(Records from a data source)
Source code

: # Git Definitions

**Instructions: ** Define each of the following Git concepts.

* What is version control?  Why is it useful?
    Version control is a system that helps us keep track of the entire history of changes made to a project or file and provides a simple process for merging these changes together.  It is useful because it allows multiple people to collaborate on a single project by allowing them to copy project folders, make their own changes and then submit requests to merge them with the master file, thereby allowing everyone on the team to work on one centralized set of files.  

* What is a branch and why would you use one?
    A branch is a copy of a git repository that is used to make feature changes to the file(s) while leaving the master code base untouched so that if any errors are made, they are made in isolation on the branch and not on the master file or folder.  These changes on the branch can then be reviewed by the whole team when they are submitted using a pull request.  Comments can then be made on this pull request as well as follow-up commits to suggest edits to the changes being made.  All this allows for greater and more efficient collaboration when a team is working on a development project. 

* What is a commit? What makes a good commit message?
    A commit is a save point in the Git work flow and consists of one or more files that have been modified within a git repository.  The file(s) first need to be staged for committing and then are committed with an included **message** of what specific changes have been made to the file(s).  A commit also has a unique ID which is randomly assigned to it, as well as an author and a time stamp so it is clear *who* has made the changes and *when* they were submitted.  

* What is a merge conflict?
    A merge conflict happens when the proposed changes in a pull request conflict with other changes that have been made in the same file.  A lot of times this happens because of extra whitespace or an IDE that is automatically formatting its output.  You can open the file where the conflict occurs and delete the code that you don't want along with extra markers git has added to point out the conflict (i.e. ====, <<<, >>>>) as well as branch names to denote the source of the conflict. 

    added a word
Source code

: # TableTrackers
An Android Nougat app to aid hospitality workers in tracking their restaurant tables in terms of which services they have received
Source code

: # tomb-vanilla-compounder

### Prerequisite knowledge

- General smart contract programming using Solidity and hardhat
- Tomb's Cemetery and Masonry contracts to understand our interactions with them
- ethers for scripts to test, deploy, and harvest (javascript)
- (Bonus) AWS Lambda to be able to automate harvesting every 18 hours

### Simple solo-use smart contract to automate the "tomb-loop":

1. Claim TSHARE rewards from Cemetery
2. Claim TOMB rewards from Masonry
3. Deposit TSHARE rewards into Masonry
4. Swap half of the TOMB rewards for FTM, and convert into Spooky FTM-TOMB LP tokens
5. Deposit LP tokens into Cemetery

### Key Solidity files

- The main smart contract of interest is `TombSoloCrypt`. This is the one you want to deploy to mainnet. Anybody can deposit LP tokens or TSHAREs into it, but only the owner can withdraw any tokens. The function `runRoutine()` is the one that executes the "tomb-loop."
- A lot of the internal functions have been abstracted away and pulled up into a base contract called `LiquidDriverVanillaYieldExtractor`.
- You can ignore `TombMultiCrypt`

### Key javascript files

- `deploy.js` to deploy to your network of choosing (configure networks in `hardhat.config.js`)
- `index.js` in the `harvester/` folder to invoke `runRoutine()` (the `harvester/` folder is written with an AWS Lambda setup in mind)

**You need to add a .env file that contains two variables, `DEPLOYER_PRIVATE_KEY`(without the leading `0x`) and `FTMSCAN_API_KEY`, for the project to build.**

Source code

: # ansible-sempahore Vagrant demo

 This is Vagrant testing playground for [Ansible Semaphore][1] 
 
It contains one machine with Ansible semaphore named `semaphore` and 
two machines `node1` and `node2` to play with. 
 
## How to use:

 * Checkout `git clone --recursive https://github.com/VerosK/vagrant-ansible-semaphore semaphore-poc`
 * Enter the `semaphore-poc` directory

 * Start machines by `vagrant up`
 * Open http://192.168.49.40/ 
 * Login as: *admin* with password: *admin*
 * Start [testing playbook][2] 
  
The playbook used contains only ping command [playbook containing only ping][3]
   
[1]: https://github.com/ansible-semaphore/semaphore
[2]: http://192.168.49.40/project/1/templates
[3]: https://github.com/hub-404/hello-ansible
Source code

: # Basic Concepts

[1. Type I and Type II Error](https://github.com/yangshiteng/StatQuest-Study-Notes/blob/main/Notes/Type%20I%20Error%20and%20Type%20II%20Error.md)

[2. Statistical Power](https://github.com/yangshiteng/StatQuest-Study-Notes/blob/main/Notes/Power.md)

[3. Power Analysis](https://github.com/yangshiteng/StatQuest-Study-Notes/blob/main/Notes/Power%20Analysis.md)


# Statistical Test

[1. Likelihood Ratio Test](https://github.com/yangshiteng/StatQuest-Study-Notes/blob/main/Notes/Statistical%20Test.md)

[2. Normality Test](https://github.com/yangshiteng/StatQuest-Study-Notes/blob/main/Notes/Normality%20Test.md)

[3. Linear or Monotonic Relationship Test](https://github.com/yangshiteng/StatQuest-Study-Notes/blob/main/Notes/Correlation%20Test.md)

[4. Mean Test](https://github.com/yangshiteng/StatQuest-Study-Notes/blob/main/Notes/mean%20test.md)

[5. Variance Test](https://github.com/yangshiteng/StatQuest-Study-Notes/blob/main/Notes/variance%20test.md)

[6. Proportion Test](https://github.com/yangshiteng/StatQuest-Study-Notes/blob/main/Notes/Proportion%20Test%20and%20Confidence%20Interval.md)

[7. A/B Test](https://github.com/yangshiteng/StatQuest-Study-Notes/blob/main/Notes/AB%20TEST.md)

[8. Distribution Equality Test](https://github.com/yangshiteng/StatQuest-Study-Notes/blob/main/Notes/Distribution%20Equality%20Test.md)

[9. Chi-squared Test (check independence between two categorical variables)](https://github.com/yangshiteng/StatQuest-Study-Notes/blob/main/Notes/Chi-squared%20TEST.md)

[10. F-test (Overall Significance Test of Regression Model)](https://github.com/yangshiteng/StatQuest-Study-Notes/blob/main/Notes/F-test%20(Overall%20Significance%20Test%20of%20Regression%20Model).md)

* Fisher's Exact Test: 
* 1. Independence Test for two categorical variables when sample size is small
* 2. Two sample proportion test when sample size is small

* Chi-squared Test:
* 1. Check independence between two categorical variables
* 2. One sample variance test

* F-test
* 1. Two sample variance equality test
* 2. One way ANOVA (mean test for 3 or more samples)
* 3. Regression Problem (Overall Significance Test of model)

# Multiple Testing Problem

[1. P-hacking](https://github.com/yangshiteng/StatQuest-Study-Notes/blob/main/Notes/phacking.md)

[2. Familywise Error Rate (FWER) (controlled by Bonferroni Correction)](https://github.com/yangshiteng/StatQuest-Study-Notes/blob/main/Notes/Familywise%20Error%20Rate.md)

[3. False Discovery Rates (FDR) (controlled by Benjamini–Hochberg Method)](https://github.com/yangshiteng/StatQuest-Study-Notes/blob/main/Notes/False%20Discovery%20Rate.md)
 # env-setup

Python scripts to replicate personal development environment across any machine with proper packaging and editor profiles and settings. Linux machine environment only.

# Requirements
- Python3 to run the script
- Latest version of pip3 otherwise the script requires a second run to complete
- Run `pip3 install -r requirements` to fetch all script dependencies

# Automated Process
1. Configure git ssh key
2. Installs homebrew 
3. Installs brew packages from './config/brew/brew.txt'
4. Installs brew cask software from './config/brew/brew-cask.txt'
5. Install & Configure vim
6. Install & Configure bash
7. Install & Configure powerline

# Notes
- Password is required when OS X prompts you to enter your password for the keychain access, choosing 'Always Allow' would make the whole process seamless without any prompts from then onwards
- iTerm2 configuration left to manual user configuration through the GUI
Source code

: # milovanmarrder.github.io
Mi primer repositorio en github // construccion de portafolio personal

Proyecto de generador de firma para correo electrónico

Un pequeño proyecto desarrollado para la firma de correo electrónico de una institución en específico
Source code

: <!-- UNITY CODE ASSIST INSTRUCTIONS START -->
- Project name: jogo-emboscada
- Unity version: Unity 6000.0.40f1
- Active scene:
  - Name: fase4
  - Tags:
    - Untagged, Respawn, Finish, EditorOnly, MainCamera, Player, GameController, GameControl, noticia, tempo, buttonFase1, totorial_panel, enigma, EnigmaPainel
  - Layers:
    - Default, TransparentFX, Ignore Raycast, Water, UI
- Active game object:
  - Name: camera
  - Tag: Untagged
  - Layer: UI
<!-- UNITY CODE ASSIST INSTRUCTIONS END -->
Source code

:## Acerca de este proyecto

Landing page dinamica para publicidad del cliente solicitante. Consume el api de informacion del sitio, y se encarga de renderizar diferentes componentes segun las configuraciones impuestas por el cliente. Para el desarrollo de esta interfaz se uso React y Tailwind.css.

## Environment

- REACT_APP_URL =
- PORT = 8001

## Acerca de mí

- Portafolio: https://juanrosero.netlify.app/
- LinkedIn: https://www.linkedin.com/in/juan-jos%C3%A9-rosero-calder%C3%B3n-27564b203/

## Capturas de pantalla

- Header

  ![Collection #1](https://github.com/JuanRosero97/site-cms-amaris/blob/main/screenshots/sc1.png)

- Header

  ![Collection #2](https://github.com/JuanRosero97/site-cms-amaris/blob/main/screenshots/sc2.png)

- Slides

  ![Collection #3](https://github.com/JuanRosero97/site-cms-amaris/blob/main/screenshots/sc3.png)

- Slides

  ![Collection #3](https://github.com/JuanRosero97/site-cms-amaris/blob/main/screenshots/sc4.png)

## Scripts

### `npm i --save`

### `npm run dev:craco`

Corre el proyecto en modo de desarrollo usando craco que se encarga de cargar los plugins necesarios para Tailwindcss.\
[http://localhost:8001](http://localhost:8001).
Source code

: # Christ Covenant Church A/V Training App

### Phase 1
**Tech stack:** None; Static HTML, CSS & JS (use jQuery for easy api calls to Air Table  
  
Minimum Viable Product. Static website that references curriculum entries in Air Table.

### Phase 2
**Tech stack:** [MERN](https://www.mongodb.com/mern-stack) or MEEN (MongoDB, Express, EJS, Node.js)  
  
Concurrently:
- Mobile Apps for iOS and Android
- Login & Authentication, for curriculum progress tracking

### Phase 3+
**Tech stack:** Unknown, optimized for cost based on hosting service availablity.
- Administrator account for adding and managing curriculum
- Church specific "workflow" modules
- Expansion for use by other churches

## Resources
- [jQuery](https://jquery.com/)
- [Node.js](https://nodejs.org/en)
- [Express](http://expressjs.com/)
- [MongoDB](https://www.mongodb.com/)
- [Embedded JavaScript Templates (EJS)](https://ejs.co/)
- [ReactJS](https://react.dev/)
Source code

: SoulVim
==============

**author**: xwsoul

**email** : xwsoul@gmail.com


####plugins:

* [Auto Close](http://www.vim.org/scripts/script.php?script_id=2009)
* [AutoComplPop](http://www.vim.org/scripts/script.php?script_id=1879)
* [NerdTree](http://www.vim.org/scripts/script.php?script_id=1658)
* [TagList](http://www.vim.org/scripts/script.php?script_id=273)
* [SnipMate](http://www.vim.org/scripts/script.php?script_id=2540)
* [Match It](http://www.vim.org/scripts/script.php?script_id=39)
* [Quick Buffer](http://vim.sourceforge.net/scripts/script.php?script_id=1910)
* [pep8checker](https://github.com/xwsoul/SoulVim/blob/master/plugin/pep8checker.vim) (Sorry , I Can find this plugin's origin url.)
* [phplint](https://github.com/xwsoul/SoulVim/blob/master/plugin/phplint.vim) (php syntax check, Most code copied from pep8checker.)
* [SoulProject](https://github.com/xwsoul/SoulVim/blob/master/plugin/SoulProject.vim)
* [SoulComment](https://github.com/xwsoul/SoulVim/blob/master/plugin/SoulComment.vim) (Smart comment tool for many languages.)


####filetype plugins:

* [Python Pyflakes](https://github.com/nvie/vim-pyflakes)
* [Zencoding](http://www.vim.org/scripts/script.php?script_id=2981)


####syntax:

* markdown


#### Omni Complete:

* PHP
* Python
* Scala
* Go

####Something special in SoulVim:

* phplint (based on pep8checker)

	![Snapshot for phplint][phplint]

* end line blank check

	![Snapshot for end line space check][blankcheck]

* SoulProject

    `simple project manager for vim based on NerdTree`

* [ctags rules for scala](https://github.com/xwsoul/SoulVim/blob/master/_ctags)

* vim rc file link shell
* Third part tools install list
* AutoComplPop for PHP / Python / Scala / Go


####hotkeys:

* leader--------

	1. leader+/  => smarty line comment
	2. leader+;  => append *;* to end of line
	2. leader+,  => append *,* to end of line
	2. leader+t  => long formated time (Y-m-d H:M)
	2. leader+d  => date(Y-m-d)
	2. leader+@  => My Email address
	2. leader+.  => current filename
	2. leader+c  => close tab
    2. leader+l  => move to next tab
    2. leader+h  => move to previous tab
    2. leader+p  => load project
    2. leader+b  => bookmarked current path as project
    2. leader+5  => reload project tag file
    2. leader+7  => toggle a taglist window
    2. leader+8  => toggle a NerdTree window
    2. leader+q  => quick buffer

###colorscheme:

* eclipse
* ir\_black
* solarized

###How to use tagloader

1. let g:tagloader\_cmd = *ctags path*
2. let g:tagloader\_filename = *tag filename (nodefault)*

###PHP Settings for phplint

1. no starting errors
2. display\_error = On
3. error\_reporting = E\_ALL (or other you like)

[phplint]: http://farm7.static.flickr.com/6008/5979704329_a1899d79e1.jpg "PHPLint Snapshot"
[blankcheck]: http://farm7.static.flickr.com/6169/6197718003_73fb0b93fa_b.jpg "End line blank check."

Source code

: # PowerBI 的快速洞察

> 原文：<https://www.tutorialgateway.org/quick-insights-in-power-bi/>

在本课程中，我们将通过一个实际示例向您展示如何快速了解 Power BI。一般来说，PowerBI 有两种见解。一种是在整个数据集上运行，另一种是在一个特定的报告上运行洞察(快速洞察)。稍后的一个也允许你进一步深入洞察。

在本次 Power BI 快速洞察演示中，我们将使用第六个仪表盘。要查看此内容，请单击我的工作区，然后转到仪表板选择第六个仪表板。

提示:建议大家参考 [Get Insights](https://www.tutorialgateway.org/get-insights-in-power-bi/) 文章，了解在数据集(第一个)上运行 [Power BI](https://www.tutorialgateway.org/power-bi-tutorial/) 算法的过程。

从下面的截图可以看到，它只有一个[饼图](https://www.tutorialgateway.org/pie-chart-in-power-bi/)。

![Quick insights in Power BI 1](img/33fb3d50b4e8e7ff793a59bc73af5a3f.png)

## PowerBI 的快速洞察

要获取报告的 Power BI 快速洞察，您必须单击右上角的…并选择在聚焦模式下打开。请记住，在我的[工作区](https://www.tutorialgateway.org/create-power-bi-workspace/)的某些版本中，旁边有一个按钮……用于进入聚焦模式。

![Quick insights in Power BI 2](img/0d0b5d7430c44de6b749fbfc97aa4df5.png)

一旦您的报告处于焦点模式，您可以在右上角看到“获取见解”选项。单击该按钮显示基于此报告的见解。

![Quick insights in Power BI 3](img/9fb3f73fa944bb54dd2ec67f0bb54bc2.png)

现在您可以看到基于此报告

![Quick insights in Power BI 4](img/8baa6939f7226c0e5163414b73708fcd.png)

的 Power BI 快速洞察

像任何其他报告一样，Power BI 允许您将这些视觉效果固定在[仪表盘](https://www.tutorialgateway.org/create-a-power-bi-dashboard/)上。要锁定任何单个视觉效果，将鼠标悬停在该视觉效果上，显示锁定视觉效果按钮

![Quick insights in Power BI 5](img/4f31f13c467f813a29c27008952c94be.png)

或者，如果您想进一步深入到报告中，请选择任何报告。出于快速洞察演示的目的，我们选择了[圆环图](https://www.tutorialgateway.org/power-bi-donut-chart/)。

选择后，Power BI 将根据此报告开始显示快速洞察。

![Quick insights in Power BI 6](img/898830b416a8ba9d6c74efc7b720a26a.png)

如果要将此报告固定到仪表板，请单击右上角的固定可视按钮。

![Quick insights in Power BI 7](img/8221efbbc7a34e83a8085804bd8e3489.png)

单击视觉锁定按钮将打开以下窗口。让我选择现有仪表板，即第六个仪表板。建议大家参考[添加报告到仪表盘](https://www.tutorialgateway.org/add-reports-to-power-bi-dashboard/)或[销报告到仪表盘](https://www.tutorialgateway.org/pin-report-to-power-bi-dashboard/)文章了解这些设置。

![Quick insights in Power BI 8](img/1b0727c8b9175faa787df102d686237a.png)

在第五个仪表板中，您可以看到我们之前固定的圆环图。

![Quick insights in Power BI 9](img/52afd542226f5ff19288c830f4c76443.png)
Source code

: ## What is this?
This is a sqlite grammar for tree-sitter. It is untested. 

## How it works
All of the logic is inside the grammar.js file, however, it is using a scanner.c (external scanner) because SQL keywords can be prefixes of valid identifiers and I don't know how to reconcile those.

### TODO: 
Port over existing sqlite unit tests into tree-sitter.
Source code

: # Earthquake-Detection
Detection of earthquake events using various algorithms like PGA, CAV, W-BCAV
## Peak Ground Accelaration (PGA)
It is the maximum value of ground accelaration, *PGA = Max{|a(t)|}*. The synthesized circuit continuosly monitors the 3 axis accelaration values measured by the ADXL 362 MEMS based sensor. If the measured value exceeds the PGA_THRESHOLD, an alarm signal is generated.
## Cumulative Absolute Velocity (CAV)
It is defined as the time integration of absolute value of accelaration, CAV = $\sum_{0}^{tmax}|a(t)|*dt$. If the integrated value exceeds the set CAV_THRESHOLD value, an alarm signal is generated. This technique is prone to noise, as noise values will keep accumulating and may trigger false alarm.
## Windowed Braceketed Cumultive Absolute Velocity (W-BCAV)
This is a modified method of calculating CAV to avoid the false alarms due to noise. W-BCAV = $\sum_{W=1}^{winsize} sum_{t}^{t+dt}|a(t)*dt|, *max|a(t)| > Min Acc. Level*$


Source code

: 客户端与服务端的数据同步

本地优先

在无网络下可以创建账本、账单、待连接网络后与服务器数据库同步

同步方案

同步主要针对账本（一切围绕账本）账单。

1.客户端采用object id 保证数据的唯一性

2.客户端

About this task => Search the records for the string "tagloader", and copy every line that holds it.

Task response =>
###How to use tagloader
1. let g:tagloader\_cmd = *ctags path*
2. let g:tagloader\_filename = *tag filename (nodefault)*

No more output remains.